>>>>>

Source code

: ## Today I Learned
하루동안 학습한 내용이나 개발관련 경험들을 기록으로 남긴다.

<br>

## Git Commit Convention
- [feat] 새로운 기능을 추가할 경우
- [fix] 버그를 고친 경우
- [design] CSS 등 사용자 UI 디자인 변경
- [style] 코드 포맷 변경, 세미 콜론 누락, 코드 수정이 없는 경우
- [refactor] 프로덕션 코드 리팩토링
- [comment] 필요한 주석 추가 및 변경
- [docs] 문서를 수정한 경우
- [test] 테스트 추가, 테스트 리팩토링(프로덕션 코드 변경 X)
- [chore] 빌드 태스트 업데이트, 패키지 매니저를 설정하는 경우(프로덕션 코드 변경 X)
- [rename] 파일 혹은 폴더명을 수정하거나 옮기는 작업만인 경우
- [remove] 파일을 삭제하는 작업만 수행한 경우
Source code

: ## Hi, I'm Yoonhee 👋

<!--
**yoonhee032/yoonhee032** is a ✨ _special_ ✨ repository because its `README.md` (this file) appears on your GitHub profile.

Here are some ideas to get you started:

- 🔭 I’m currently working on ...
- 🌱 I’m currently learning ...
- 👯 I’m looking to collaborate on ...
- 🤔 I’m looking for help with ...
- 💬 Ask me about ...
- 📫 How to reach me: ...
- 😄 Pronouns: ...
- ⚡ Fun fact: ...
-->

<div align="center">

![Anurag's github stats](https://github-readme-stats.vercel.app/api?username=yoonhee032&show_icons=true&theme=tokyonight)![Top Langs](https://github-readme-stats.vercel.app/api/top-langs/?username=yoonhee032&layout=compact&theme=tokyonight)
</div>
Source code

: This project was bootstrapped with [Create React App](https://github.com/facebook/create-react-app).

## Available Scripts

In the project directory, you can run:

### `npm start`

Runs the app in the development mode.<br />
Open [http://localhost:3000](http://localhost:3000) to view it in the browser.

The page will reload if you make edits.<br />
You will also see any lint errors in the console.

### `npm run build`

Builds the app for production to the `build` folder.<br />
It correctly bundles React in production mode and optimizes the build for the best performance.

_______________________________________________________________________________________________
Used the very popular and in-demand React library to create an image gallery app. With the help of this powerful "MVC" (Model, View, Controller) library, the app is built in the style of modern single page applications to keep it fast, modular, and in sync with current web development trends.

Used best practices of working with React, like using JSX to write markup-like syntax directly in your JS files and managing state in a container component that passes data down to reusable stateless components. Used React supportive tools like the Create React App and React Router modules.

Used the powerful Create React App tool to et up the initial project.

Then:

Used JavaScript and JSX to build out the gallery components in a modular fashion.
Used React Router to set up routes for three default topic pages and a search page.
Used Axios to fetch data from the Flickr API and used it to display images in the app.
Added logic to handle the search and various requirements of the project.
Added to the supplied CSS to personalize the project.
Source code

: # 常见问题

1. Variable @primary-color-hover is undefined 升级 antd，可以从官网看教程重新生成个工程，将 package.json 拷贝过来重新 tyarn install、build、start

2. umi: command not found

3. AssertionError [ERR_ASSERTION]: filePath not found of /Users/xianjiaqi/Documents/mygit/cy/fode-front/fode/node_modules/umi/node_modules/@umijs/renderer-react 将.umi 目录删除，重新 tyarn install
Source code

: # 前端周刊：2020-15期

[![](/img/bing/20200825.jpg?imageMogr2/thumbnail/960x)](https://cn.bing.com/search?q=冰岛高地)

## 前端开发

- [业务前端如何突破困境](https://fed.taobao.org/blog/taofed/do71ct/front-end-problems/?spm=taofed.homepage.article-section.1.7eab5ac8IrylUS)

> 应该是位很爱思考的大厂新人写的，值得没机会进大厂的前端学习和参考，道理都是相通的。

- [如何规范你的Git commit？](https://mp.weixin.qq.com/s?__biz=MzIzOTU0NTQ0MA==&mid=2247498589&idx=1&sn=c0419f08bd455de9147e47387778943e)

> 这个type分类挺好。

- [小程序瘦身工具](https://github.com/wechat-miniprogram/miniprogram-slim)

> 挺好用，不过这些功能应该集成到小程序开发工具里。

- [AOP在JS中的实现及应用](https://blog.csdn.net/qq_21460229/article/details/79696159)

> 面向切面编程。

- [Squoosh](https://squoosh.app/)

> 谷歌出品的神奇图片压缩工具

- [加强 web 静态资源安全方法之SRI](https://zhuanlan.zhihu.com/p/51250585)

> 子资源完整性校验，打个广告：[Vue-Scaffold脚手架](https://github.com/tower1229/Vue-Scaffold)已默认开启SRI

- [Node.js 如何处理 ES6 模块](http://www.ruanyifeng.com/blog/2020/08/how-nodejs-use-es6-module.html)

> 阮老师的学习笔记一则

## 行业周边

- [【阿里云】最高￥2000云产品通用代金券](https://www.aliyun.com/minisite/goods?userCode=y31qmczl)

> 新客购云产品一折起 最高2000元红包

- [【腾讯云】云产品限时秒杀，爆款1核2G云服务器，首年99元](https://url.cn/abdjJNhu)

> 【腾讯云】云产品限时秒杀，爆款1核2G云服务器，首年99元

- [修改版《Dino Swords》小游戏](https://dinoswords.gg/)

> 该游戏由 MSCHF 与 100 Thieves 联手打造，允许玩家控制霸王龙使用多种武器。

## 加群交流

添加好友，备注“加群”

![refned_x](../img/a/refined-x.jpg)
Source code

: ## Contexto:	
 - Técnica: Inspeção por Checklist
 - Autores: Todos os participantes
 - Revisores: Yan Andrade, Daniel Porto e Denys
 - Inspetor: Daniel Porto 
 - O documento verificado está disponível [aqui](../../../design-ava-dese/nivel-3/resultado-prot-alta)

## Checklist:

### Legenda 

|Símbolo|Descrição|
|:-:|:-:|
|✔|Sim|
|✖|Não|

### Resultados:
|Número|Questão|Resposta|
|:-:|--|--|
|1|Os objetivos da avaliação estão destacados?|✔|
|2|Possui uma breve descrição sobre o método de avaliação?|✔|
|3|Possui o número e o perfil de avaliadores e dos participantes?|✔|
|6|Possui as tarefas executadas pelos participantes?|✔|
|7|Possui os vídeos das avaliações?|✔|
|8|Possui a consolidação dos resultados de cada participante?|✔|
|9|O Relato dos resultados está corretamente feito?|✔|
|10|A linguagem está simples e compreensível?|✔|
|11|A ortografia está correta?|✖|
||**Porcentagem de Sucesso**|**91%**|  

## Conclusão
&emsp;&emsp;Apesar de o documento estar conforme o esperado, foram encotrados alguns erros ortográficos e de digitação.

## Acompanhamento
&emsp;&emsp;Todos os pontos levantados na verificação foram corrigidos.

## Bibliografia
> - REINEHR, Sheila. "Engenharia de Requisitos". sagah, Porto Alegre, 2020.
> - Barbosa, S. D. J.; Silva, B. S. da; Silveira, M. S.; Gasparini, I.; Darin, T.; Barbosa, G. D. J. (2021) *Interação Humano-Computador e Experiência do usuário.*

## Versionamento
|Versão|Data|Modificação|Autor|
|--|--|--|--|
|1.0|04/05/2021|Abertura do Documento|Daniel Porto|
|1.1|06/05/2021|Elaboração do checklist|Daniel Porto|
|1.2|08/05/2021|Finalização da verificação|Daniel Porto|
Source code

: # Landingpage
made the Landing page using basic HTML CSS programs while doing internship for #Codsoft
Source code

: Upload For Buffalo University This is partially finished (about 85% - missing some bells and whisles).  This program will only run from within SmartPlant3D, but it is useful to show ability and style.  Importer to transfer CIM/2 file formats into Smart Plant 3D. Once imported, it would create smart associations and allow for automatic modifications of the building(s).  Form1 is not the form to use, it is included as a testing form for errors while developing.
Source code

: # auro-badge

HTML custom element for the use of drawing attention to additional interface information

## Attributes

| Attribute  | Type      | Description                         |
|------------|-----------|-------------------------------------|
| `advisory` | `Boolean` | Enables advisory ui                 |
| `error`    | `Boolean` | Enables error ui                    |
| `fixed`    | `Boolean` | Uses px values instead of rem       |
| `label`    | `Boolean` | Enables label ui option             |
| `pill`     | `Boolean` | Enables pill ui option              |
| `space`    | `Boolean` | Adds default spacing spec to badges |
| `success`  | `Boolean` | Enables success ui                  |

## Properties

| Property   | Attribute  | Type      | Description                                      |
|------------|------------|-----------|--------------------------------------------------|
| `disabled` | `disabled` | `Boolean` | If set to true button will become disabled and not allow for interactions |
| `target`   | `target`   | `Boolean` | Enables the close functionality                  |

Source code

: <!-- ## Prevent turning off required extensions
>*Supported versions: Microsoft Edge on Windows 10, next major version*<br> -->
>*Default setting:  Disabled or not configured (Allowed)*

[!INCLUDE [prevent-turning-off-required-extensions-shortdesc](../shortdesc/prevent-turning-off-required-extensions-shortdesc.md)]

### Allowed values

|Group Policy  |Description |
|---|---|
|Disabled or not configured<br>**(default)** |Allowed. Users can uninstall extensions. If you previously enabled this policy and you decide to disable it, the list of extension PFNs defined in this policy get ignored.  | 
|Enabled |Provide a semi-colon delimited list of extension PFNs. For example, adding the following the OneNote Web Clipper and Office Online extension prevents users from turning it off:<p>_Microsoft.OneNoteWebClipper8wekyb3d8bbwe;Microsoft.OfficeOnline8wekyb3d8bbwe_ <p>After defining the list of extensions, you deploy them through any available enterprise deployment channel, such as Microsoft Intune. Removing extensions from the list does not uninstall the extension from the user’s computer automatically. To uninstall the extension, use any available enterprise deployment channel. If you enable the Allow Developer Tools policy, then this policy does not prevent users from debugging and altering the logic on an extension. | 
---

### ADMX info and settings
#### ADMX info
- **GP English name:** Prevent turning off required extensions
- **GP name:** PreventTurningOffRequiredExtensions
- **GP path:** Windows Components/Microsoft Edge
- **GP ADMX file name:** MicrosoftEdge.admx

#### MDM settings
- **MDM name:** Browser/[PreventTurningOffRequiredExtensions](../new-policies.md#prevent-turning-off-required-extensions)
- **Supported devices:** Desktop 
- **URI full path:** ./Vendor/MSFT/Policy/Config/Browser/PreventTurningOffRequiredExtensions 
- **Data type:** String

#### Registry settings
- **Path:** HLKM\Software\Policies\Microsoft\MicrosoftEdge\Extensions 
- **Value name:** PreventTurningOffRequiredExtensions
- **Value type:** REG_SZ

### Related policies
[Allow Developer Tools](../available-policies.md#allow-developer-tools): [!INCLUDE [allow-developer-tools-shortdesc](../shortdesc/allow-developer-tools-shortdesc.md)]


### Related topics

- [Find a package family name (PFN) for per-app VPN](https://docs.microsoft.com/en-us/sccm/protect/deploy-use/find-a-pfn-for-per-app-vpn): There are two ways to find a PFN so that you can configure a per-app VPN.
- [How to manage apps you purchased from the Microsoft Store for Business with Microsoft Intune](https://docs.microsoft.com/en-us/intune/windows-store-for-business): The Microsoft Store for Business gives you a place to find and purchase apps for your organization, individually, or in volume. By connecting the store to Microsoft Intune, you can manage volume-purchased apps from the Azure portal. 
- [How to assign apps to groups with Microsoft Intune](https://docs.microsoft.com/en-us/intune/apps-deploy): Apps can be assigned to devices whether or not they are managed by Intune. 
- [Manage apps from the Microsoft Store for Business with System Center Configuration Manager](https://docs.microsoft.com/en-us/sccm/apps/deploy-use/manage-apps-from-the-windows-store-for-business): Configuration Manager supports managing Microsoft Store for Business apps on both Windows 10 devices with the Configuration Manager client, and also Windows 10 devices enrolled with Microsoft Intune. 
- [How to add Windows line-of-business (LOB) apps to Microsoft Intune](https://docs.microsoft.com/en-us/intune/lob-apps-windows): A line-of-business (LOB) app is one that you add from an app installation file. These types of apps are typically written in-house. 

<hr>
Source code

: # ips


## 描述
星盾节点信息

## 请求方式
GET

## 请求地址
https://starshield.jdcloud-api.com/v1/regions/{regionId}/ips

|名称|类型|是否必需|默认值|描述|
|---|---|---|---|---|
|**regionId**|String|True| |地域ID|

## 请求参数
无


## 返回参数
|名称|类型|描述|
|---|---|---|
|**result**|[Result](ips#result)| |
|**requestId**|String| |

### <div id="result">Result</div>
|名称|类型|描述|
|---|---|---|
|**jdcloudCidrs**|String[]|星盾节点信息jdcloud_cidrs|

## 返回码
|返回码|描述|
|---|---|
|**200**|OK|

<<<<<

- Directions: Everything from the first line of the entries above through the line with "It correctly bundles" is to be reproduced exactly, and nothing else.

- Task response:
Source code

: ## Today I Learned
하루동안 학습한 내용이나 개발관련 경험들을 기록으로 남긴다.

<br>

## Git Commit Convention
- [feat] 새로운 기능을 추가할 경우
- [fix] 버그를 고친 경우
- [design] CSS 등 사용자 UI 디자인 변경
- [style] 코드 포맷 변경, 세미 콜론 누락, 코드 수정이 없는 경우
- [refactor] 프로덕션 코드 리팩토링
- [comment] 필요한 주석 추가 및 변경
- [docs] 문서를 수정한 경우
- [test] 테스트 추가, 테스트 리팩토링(프로덕션 코드 변경 X)
- [chore] 빌드 태스트 업데이트, 패키지 매니저를 설정하는 경우(프로덕션 코드 변경 X)
- [rename] 파일 혹은 폴더명을 수정하거나 옮기는 작업만인 경우
- [remove] 파일을 삭제하는 작업만 수행한 경우
Source code

: ## Hi, I'm Yoonhee 👋

<!--
**yoonhee032/yoonhee032** is a ✨ _special_ ✨ repository because its `README.md` (this file) appears on your GitHub profile.

Here are some ideas to get you started:

- 🔭 I’m currently working on ...
- 🌱 I’m currently learning ...
- 👯 I’m looking to collaborate on ...
- 🤔 I’m looking for help with ...
- 💬 Ask me about ...
- 📫 How to reach me: ...
- 😄 Pronouns: ...
- ⚡ Fun fact: ...
-->

<div align="center">

![Anurag's github stats](https://github-readme-stats.vercel.app/api?username=yoonhee032&show_icons=true&theme=tokyonight)![Top Langs](https://github-readme-stats.vercel.app/api/top-langs/?username=yoonhee032&layout=compact&theme=tokyonight)
</div>
Source code

: This project was bootstrapped with [Create React App](https://github.com/facebook/create-react-app).

## Available Scripts

In the project directory, you can run:

### `npm start`

Runs the app in the development mode.<br />
Open [http://localhost:3000](http://localhost:3000) to view it in the browser.

The page will reload if you make edits.<br />
You will also see any lint errors in the console.

### `npm run build`

Builds the app for production to the `build` folder.<br />
It correctly bundles React in production mode and optimizes the build for the best performance.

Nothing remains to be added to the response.